Increase in Fatal Accidents Tied to Increased Speed Limits
As states throughout the country continue to raise maximum speed limits, the number of fatal car accidents is also increasing. A new study has linked an estimated 33,000 deaths between 1993 and 2013 to increased maximum speed limits.
Researchers at the Insurance Institute for Highway Safety (IIHS) reviewed data from 41 states over a 20-year period from 1993 to 2013, evaluating the number of deaths per billion miles traveled in each state and by roadway type.
While considering other factors that influenced the fatality rate, IIHS researchers concluded that for every five-mile-per-hour increase in the maximum speed limit, the fatality rate increased four percent.
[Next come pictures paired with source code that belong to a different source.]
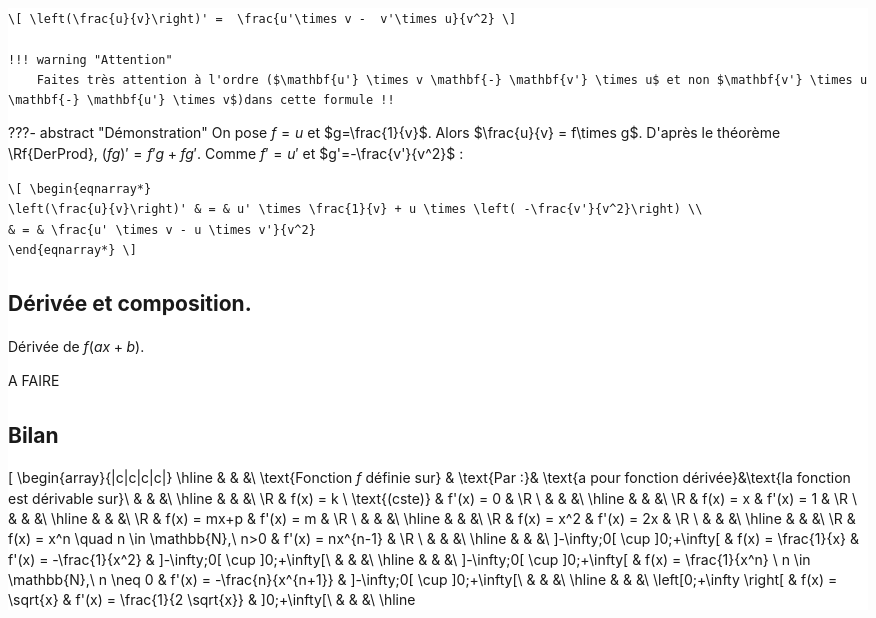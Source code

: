     \[ \left(\frac{u}{v}\right)' =  \frac{u'\times v -  v'\times u}{v^2} \]

    !!! warning "Attention"
        Faites très attention à l'ordre ($\mathbf{u'} \times v \mathbf{-} \mathbf{v'} \times u$ et non $\mathbf{v'} \times u \mathbf{-} \mathbf{u'} \times v$)dans cette formule !!

???- abstract "Démonstration"
    On pose $f=u$ et $g=\frac{1}{v}$. Alors $\frac{u}{v} = f\times g$. D'après le théorème \Rf{DerProd}, $\left( fg \right)' = f'g + fg'$. Comme $f' =u'$ et $g'=-\frac{v'}{v^2}$ :

    \[ \begin{eqnarray*}
    \left(\frac{u}{v}\right)' & = & u' \times \frac{1}{v} + u \times \left( -\frac{v'}{v^2}\right) \\
    & = & \frac{u' \times v - u \times v'}{v^2} 
    \end{eqnarray*} \]

## Dérivée et composition.

Dérivée de $f(ax +b)$.

A FAIRE

## Bilan

\[
\begin{array}{|c|c|c|c|}
\hline
 & & &\\
\text{Fonction $f$ définie sur} & \text{Par :}& \text{a pour fonction dérivée}&\text{la fonction est dérivable sur}\\
 & & &\\
\hline
 & & &\\
\R & f(x) = k \ \text{(cste)} & f'(x) = 0 & \R \\
 & & &\\
\hline
 & & &\\
\R & f(x) = x & f'(x) = 1 & \R \\
 & & &\\
\hline
 & & &\\
\R & f(x) = mx+p & f'(x) = m & \R \\
 & & &\\
\hline
 & & &\\
\R & f(x) = x^2 & f'(x) = 2x & \R \\
 & & &\\
\hline
 & & &\\
\R & f(x) = x^n \quad n \in \mathbb{N},\ n>0 & f'(x) = nx^{n-1} & \R \\
 & & &\\
\hline
 & & &\\
]-\infty;0[ \cup ]0;+\infty[ & f(x) = \frac{1}{x} & f'(x) = -\frac{1}{x^2} & ]-\infty;0[ \cup ]0;+\infty[\\
 & & &\\
\hline
 & & &\\
]-\infty;0[ \cup ]0;+\infty[ & f(x) = \frac{1}{x^n} \ n \in \mathbb{N},\ n \neq 0 & f'(x) = -\frac{n}{x^{n+1}} & ]-\infty;0[ \cup ]0;+\infty[\\
 & & &\\
\hline
 & & &\\
\left[0;+\infty \right[ & f(x) = \sqrt{x} & f'(x) = \frac{1}{2 \sqrt{x}} & ]0;+\infty[\\
 & & &\\
\hline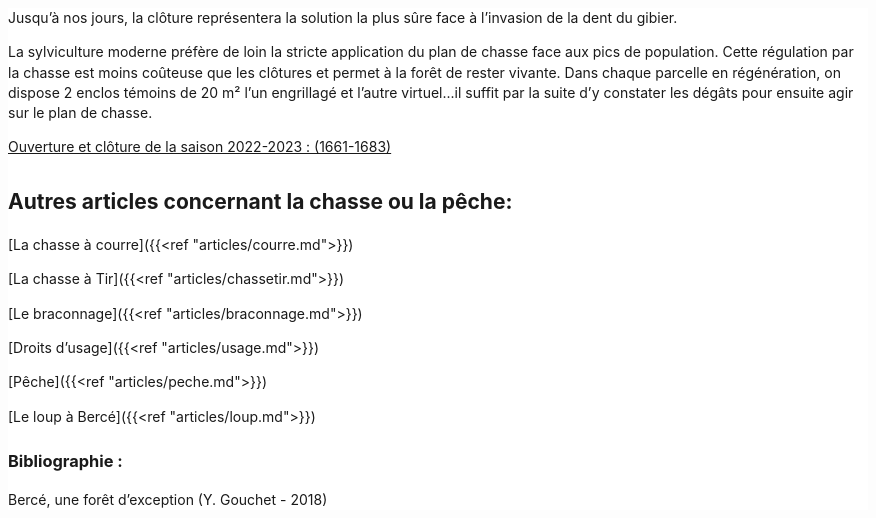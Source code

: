 Jusqu’à nos jours, la clôture représentera la solution la plus sûre face 
  à l’invasion de la dent du gibier.
  
La sylviculture moderne préfère de loin la stricte application du plan de 
  chasse face aux pics de population. Cette régulation par la chasse est
  moins coûteuse que les clôtures et permet à la forêt de rester vivante.
  Dans chaque parcelle en régénération, on dispose 2 enclos témoins de 20 m² 
  l’un engrillagé et l’autre virtuel...il suffit par la suite d’y constater
  les dégâts pour ensuite agir sur le plan de chasse.
 

[Ouverture et clôture de la saison 2022-2023 : (1661-1683)](/articles/pdf/chasse2022-2023.pdf)


## Autres articles concernant la chasse ou la pêche: ## 

[La chasse à courre]({{<ref "articles/courre.md">}})

[La chasse à Tir]({{<ref "articles/chassetir.md">}})

[Le braconnage]({{<ref "articles/braconnage.md">}})

[Droits d’usage]({{<ref "articles/usage.md">}})

[Pêche]({{<ref "articles/peche.md">}})

[Le loup à Bercé]({{<ref "articles/loup.md">}})
 
### Bibliographie : 
	
Bercé, une forêt d’exception (Y. Gouchet  - 2018)

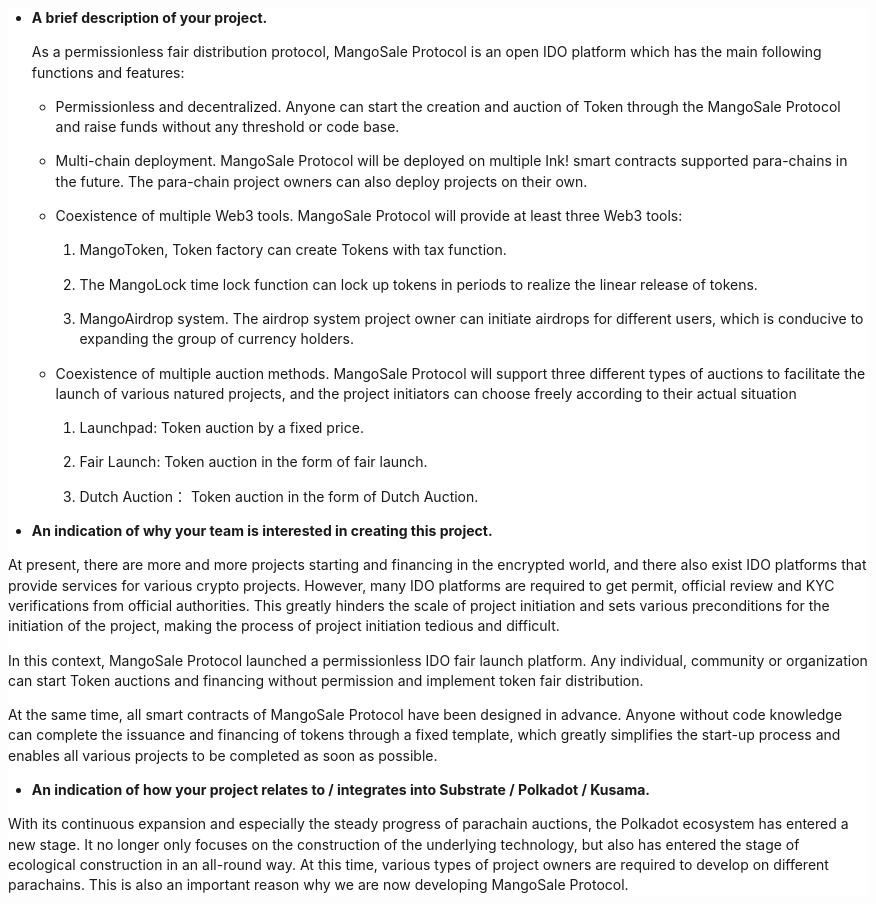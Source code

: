 - **A brief description of your project.**

  

  As a permissionless fair distribution protocol, MangoSale Protocol is an open IDO platform which has the main following functions and features:

  

  - Permissionless and decentralized.  Anyone can start the creation and auction of Token through the MangoSale Protocol and raise funds without any threshold or code base.

  - Multi-chain deployment. MangoSale Protocol will be deployed on multiple Ink! smart contracts supported para-chains in the future.  The para-chain project owners can also deploy projects on their own.

  - Coexistence of multiple Web3 tools. MangoSale Protocol will provide at least three Web3 tools:

    1. MangoToken, Token factory can create Tokens with tax function.

    2. The MangoLock time lock function can lock up tokens in periods to realize the linear release of tokens.

    3. MangoAirdrop system. The airdrop system project owner can initiate airdrops for different users, which is conducive to expanding the group of currency holders.

    

  - Coexistence of multiple auction methods. MangoSale Protocol will support three different types of auctions to facilitate the launch of various natured projects, and the project initiators can choose freely according to their actual situation

    1. Launchpad:  Token auction by a fixed price.

    2. Fair Launch:  Token auction in the form of fair launch.

    3. Dutch Auction： Token auction in the form of Dutch Auction.

    

- **An indication of why your team is interested in creating this project.**



At present, there are more and more projects starting and financing in the encrypted world, and there also exist IDO platforms that provide services for various crypto projects. However, many IDO platforms are required to get permit, official review and KYC verifications from official authorities. This greatly hinders the scale of project initiation and sets various preconditions for the initiation of the project, making the process of project initiation tedious and difficult.

In this context, MangoSale Protocol launched a permissionless IDO fair launch platform. Any individual, community or organization can start Token auctions and financing without permission and implement token fair distribution.

At the same time, all smart contracts of MangoSale Protocol have been designed in advance. Anyone without code knowledge  can complete the issuance and financing of tokens through a fixed template, which greatly simplifies the  start-up process and enables all various projects to be completed as soon as possible.



- **An indication of how your project relates to / integrates into Substrate / Polkadot / Kusama.**

With its continuous expansion and especially the steady progress of parachain auctions, the Polkadot ecosystem has entered a new stage. It no longer only focuses on the construction of the underlying technology, but also has entered the stage of ecological construction in an all-round way. At this time, various types of project owners are required to develop on different parachains. This is also an important reason why we are now developing MangoSale Protocol.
Freeways and interstates were most impacted by increased speed limits, with the fatality rate increasing eight percent on these types of roads.
Despite the shockingly high number of deaths associated with speed limit increases, researchers estimate that the number is likely underestimated. For this study, researchers only evaluated increases to maximum speed limits, which typically applies only to rural interstates, rather than all interstates. In some cases, maximum speed limits were only raised for one roadway section, though they may have been extended to apply to other sections at a later time.
In 2013 alone, there were 1,900 fatalities caused by maximum speed limit increases, which essentially cancels out the number of lives saved by front seat belts that year.
Since 2013, speed limits have continued to rise, and the trend of increased fatalities is not expected to end. Several states have increased maximum speed limits to 70 mph after 2013, while others have gone even further. There are now seven states with maximum speed limits over 75 miles per hour; during the study period, there were only two.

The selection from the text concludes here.